Pigeon Hill semble être leur première implantation durable.
Malgré les difficultés de pratique de la religion catholique, il y a
dans la région quelques missionnaires jésuites qui encadrent la communauté de façon plus ou moins clandestine au
début. D’où une tendance au regroupement des catholiques. Si bien qu’au bout d’un moment, on parle du «
Irwin clan »,
expression qui désigne un ensemble de personnes irlandaises, écossaises ou supposées telles. Le
Irwin Clan, comme son
nom ne l’indique pas, comprend aussi les familles salmoises venues sur la Princess Augusta.
Pleasant Valley (future Buchanan Valley)
Ce n’est pas loin de Pigeon Hill. Il s’agit d’une petite vallée
de quelques kilomètres carrés seulement, bien encadrée par des montagnes, aux sources du Canewago. C’est un petit
coin de paradis, boisé, fertile, riche en faune sauvage. Les catholiques ont décidé de s’y installer loin des regards.
Le tout premier à s’y installer fut James Bleakley en 1734.
Tout de suite après, vient le « Irwin Clan » en provenance de Pigeon Hill,
à savoir: Casper Hiller,
Nicolas Strasbach, «
John Dellone », «
Andrew Noel », Donald Mc Clellan,
William Cobb, James Kern, «
Michael Dellon », Jacob Sterner, William Milligan, James Jameson (Jemison), Robert Buck,
Christopher Warren, Jacob Simmons.
On remarque l’absence de Nicolas Ory, que l’amour a entraîné jusqu’à Pigeon Hill, mais pas jusqu’à
Pleasant Valley. Lorsqu’il quitte le Comté d’York, à peu près 1750, il déménage pour le Maryland
(Frédéric County), puis pour la Louisiane (colonie d’Alsaciens et de Palatins dite « German coast » sur le
Mississipi à quelques kilomètres de la Nouvelle Orléans)
On remarque aussi que cette énumération fait masse de tous les membres
du
Irwin Clan, quelle que soit leur origine. Nos Salmois sont mélangés à des anglophones, parmi lesquels
des Jameson, alias Jemison, une famille qui sera très éprouvée.
MASSACRE DE LA FAMILLE JEMISON ET ENLEVEMENT DE MARY JEMISON
Le lecteur se souvient qu’en 1755, lors de la French and Indian
War, les Français ont remporté une importante victoire autour de Fort Necessity et de Fort Duquesne.
Bataille à laquelle Jean-François ORY participa côté anglais.
En 1755, donc, à la suite de cette victoire, le parti franco-indien se
sent pousser des ailes. C’est dans ce contexte qu’intervient l’attaque de la ferme Jemison. On en lira un compte-rendu
complet dans l’ouvrage virtuel de Richard Dillon(58)

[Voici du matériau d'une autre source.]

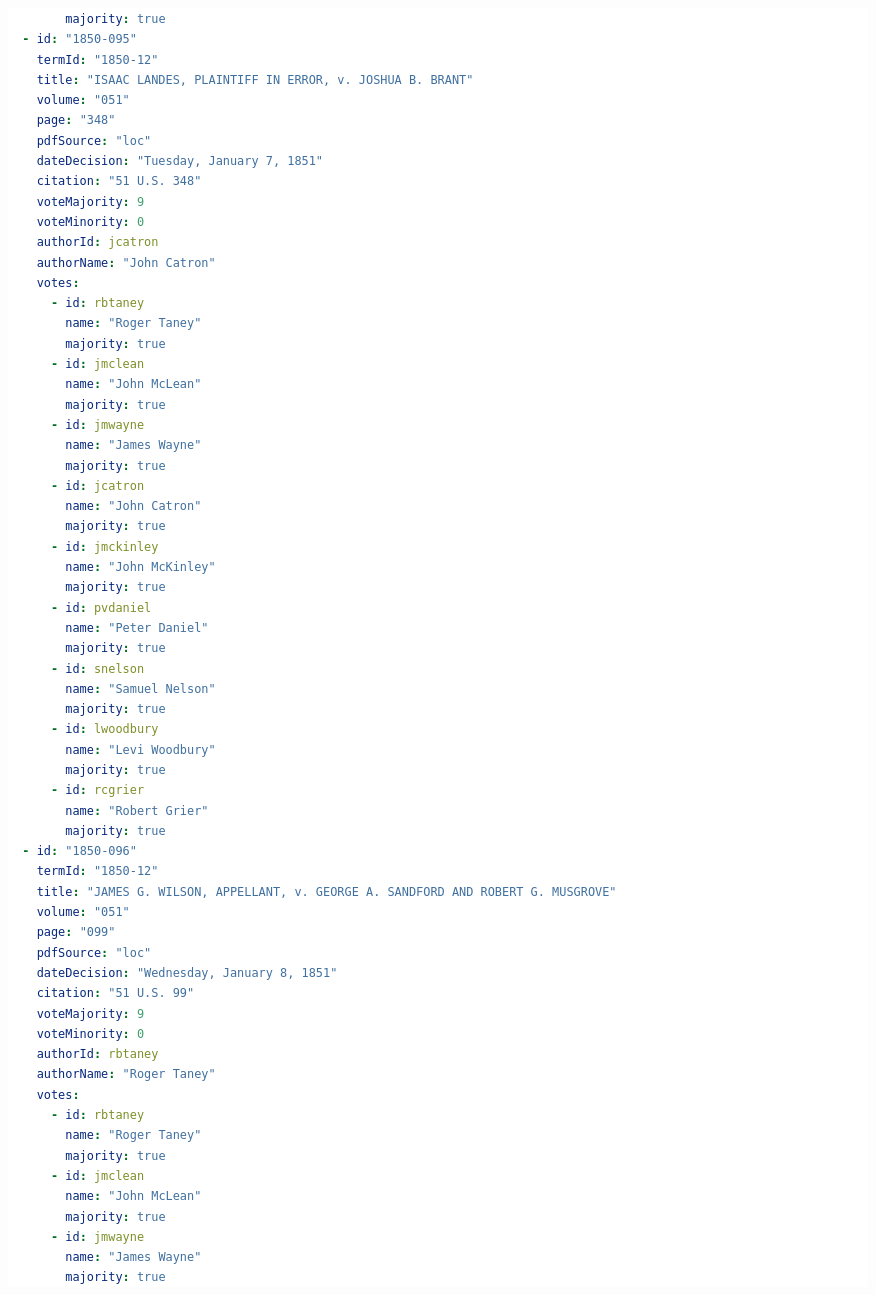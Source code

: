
 ```yaml
        majority: true
  - id: "1850-095"
    termId: "1850-12"
    title: "ISAAC LANDES, PLAINTIFF IN ERROR, v. JOSHUA B. BRANT"
    volume: "051"
    page: "348"
    pdfSource: "loc"
    dateDecision: "Tuesday, January 7, 1851"
    citation: "51 U.S. 348"
    voteMajority: 9
    voteMinority: 0
    authorId: jcatron
    authorName: "John Catron"
    votes:
      - id: rbtaney
        name: "Roger Taney"
        majority: true
      - id: jmclean
        name: "John McLean"
        majority: true
      - id: jmwayne
        name: "James Wayne"
        majority: true
      - id: jcatron
        name: "John Catron"
        majority: true
      - id: jmckinley
        name: "John McKinley"
        majority: true
      - id: pvdaniel
        name: "Peter Daniel"
        majority: true
      - id: snelson
        name: "Samuel Nelson"
        majority: true
      - id: lwoodbury
        name: "Levi Woodbury"
        majority: true
      - id: rcgrier
        name: "Robert Grier"
        majority: true
  - id: "1850-096"
    termId: "1850-12"
    title: "JAMES G. WILSON, APPELLANT, v. GEORGE A. SANDFORD AND ROBERT G. MUSGROVE"
    volume: "051"
    page: "099"
    pdfSource: "loc"
    dateDecision: "Wednesday, January 8, 1851"
    citation: "51 U.S. 99"
    voteMajority: 9
    voteMinority: 0
    authorId: rbtaney
    authorName: "Roger Taney"
    votes:
      - id: rbtaney
        name: "Roger Taney"
        majority: true
      - id: jmclean
        name: "John McLean"
        majority: true
      - id: jmwayne
        name: "James Wayne"
        majority: true
```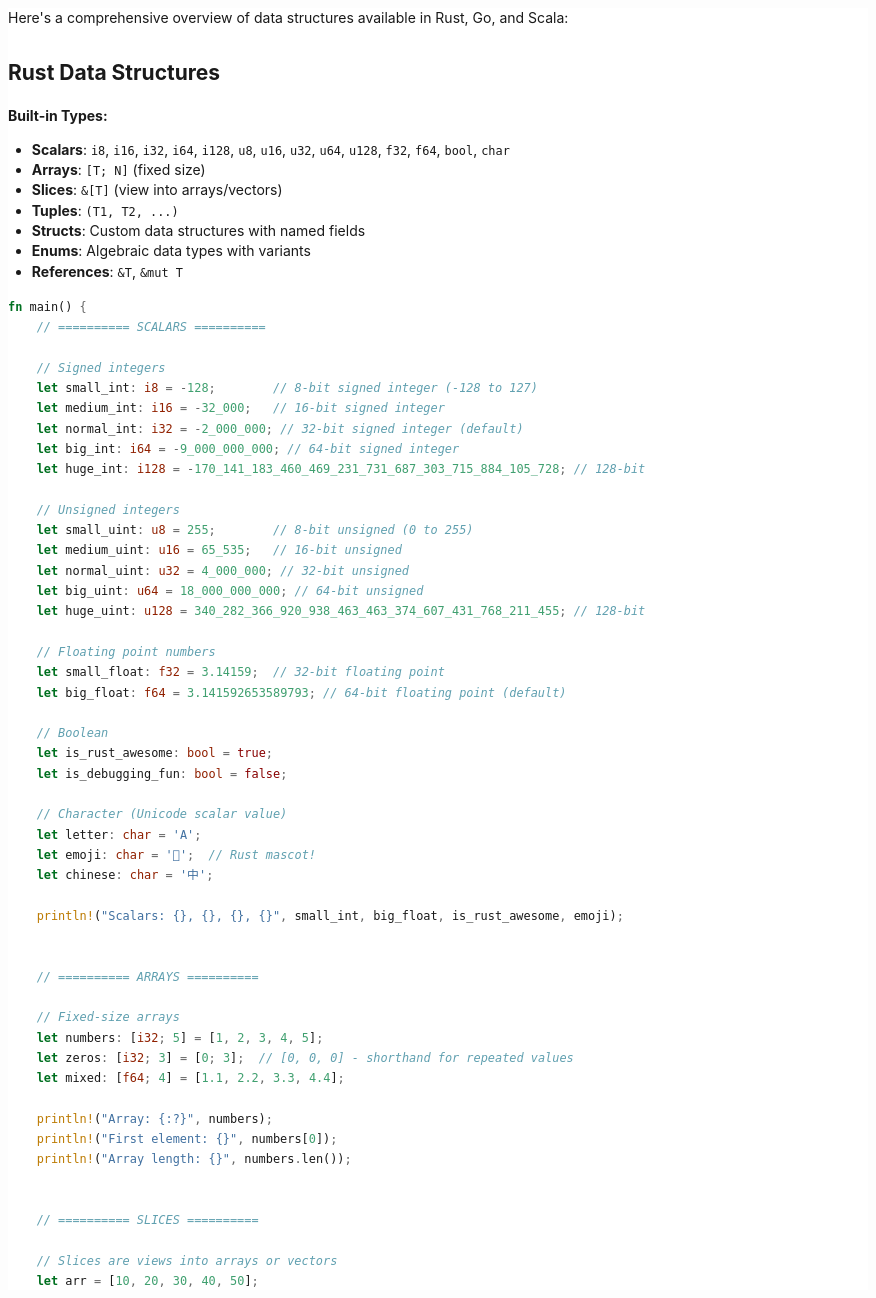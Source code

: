 Here's a comprehensive overview of data structures available in Rust, Go, and Scala:

## Rust Data Structures

**Built-in Types:**
- **Scalars**: `i8`, `i16`, `i32`, `i64`, `i128`, `u8`, `u16`, `u32`, `u64`, `u128`, `f32`, `f64`, `bool`, `char`
- **Arrays**: `[T; N]` (fixed size)
- **Slices**: `&[T]` (view into arrays/vectors)
- **Tuples**: `(T1, T2, ...)` 
- **Structs**: Custom data structures with named fields
- **Enums**: Algebraic data types with variants
- **References**: `&T`, `&mut T`

```rust
fn main() {
    // ========== SCALARS ==========
    
    // Signed integers
    let small_int: i8 = -128;        // 8-bit signed integer (-128 to 127)
    let medium_int: i16 = -32_000;   // 16-bit signed integer
    let normal_int: i32 = -2_000_000; // 32-bit signed integer (default)
    let big_int: i64 = -9_000_000_000; // 64-bit signed integer
    let huge_int: i128 = -170_141_183_460_469_231_731_687_303_715_884_105_728; // 128-bit
    
    // Unsigned integers
    let small_uint: u8 = 255;        // 8-bit unsigned (0 to 255)
    let medium_uint: u16 = 65_535;   // 16-bit unsigned
    let normal_uint: u32 = 4_000_000; // 32-bit unsigned
    let big_uint: u64 = 18_000_000_000; // 64-bit unsigned
    let huge_uint: u128 = 340_282_366_920_938_463_463_374_607_431_768_211_455; // 128-bit
    
    // Floating point numbers
    let small_float: f32 = 3.14159;  // 32-bit floating point
    let big_float: f64 = 3.141592653589793; // 64-bit floating point (default)
    
    // Boolean
    let is_rust_awesome: bool = true;
    let is_debugging_fun: bool = false;
    
    // Character (Unicode scalar value)
    let letter: char = 'A';
    let emoji: char = '🦀';  // Rust mascot!
    let chinese: char = '中';
    
    println!("Scalars: {}, {}, {}, {}", small_int, big_float, is_rust_awesome, emoji);
    
    
    // ========== ARRAYS ==========
    
    // Fixed-size arrays
    let numbers: [i32; 5] = [1, 2, 3, 4, 5];
    let zeros: [i32; 3] = [0; 3];  // [0, 0, 0] - shorthand for repeated values
    let mixed: [f64; 4] = [1.1, 2.2, 3.3, 4.4];
    
    println!("Array: {:?}", numbers);
    println!("First element: {}", numbers[0]);
    println!("Array length: {}", numbers.len());
    
    
    // ========== SLICES ==========
    
    // Slices are views into arrays or vectors
    let arr = [10, 20, 30, 40, 50];
```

Il suffira de dire ce qui suit:
Notre vallée, qui est pro-anglaise, ne parle que des atrocités réelles
et/ou supposées des Indiens et des Français, et se dote d’une « Block House », un petit fort situé près de l’actuel
village de Arendsville. Il s’agit de pouvoir s’y réfugier comme on le faisait au Moyen Age dans le château-fort.
En fait, on s’y réfugie en général trop tard. En cas de vraie surprise, comme dans l’affaire qui va suivre, le fort ne sert à rien.

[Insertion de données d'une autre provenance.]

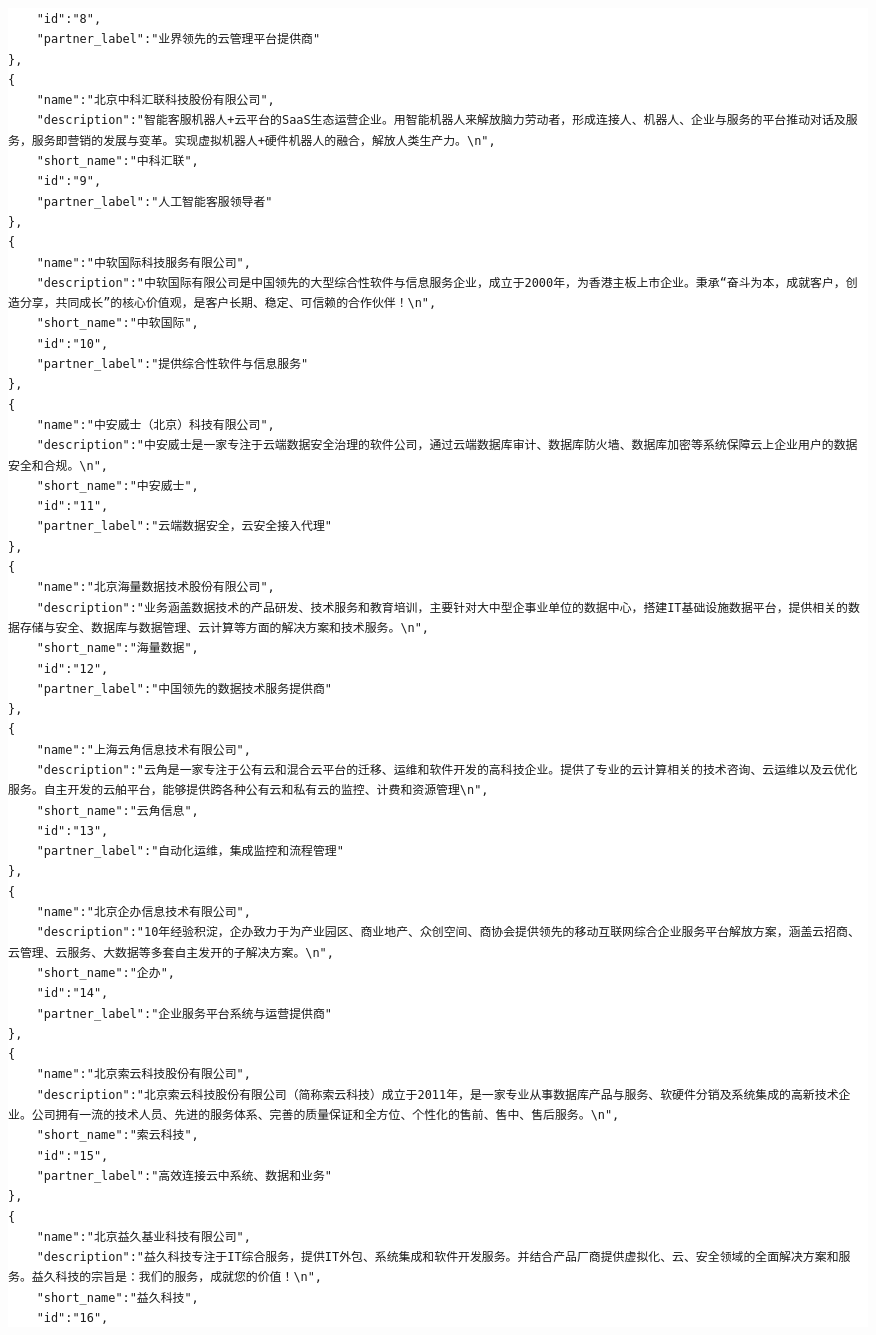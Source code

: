 		"id":"8",
		"partner_label":"业界领先的云管理平台提供商"
	},
	{
		"name":"北京中科汇联科技股份有限公司",
		"description":"智能客服机器人+云平台的SaaS生态运营企业。用智能机器人来解放脑力劳动者，形成连接人、机器人、企业与服务的平台推动对话及服务，服务即营销的发展与变革。实现虚拟机器人+硬件机器人的融合，解放人类生产力。\n",
		"short_name":"中科汇联",
		"id":"9",
		"partner_label":"人工智能客服领导者"
	},
	{
		"name":"中软国际科技服务有限公司",
		"description":"中软国际有限公司是中国领先的大型综合性软件与信息服务企业，成立于2000年，为香港主板上市企业。秉承“奋斗为本，成就客户，创造分享，共同成长”的核心价值观，是客户长期、稳定、可信赖的合作伙伴！\n",
		"short_name":"中软国际",
		"id":"10",
		"partner_label":"提供综合性软件与信息服务"
	},
	{
		"name":"中安威士（北京）科技有限公司",
		"description":"中安威士是一家专注于云端数据安全治理的软件公司，通过云端数据库审计、数据库防火墙、数据库加密等系统保障云上企业用户的数据安全和合规。\n",
		"short_name":"中安威士",
		"id":"11",
		"partner_label":"云端数据安全，云安全接入代理"
	},
	{
		"name":"北京海量数据技术股份有限公司",
		"description":"业务涵盖数据技术的产品研发、技术服务和教育培训，主要针对大中型企事业单位的数据中心，搭建IT基础设施数据平台，提供相关的数据存储与安全、数据库与数据管理、云计算等方面的解决方案和技术服务。\n",
		"short_name":"海量数据",
		"id":"12",
		"partner_label":"中国领先的数据技术服务提供商"
	},
	{
		"name":"上海云角信息技术有限公司",
		"description":"云角是一家专注于公有云和混合云平台的迁移、运维和软件开发的高科技企业。提供了专业的云计算相关的技术咨询、云运维以及云优化服务。自主开发的云舶平台，能够提供跨各种公有云和私有云的监控、计费和资源管理\n",
		"short_name":"云角信息",
		"id":"13",
		"partner_label":"自动化运维，集成监控和流程管理"
	},
	{
		"name":"北京企办信息技术有限公司",
		"description":"10年经验积淀，企办致力于为产业园区、商业地产、众创空间、商协会提供领先的移动互联网综合企业服务平台解放方案，涵盖云招商、云管理、云服务、大数据等多套自主发开的子解决方案。\n",
		"short_name":"企办",
		"id":"14",
		"partner_label":"企业服务平台系统与运营提供商"
	},
	{
		"name":"北京索云科技股份有限公司",
		"description":"北京索云科技股份有限公司（简称索云科技）成立于2011年，是一家专业从事数据库产品与服务、软硬件分销及系统集成的高新技术企业。公司拥有一流的技术人员、先进的服务体系、完善的质量保证和全方位、个性化的售前、售中、售后服务。\n",
		"short_name":"索云科技",
		"id":"15",
		"partner_label":"高效连接云中系统、数据和业务"
	},
	{
		"name":"北京益久基业科技有限公司",
		"description":"益久科技专注于IT综合服务，提供IT外包、系统集成和软件开发服务。并结合产品厂商提供虚拟化、云、安全领域的全面解决方案和服务。益久科技的宗旨是：我们的服务，成就您的价值！\n",
		"short_name":"益久科技",
		"id":"16",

Ouvrant la porte de sa ferme, Mary Jemison, 12 ou 13 ans, trouve le
cadavre d’un voisin et de son cheval, qui viennent d’être tués par les Indiens. Quelques secondes après, la ferme
est envahie par six Indiens et quatre Français. Toute la maisonnées Jemison est faite prisonnière, à l’exception des
deux frères ainés, qui se trouvaient dans la grange lors de l’assaut et ont pu s’y cacher. Sont également
capturés Mme Buck et ses enfants, qui étaient là pour chercher du réconfort, car l’époux de Mme Buck était à
la guerre; peut-être connaissait-il Jean-François Ory, qui sait? Ils se battent du même côté.
Commence une course épuisante, sous les coups, sans nourriture ni
boisson suffisante. Il semblerait que les ravisseurs soient loin de leur base et en difficulté pour la rejoindre dans
des délais convenables avec leur groupe de prisonniers qui n’ont pas tous la robustesse de jeunes guerriers.

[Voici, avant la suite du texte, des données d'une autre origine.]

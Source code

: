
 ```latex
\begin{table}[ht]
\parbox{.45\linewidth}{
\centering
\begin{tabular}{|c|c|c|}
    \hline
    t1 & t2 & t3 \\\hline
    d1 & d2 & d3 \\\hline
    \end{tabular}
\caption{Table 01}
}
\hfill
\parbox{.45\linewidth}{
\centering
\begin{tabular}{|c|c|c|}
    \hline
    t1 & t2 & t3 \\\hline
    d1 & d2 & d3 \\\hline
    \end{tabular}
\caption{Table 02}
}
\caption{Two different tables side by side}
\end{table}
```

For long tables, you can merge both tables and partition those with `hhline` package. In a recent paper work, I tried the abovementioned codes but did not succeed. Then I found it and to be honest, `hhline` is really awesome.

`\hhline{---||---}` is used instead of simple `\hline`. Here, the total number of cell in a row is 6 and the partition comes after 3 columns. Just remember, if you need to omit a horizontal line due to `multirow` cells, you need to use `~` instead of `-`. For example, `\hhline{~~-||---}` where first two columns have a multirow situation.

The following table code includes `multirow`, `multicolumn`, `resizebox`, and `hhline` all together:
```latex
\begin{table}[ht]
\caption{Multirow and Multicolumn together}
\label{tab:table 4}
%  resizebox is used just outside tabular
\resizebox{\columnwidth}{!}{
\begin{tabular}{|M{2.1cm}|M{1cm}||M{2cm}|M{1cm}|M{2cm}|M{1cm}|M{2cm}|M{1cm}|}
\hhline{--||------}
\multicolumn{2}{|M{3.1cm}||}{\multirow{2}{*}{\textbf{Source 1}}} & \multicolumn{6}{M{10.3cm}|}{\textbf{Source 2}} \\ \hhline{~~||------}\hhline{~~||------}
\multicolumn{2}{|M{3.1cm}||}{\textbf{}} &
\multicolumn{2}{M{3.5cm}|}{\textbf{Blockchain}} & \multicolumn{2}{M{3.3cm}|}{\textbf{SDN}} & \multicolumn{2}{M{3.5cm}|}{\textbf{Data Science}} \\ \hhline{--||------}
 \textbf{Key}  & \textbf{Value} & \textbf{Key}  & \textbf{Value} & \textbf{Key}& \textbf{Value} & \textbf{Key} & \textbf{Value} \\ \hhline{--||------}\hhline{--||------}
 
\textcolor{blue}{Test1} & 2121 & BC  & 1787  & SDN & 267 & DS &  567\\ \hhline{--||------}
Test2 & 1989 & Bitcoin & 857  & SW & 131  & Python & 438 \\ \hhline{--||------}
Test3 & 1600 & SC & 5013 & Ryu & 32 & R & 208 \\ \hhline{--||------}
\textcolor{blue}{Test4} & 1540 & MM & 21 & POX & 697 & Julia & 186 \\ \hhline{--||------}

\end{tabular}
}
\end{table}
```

Le meurtre de la plupart des membres du groupe paraît lié à cette
difficulté de « gérer » tous ces prisonniers. Les meurtres ne semblent pas prémédités. Ils ont lieu hors de la vue des
deux enfants épargnés et ne semblent pas accompagnés d’actes de barbarie.
Tous les prisonniers sont tués et scalpés à l’exception de Mary Jemison
et d’un enfant de la famille Buck.
Mary Jemison fera sa vie dans cette tribu Indienne, qui l’adopte et
la traite bien. Elle est la matriarche d’un imporant clan Indien qui porte son nom. Elle garde une forte nostalgie de son
enfance heureuse dans la Pleasant Valley, mais elle ne saisit pas les occasions qui s’offrent à elle de retourner vivre
parmi les Blancs. Elle dit craindre que ses enfants, voire elle-même, ne soient méprisés. Elle a bonne opinion des Indiens,
qu’elle décrit comme honnêtes, pudiques, et heureux de vivre avec peu de choses.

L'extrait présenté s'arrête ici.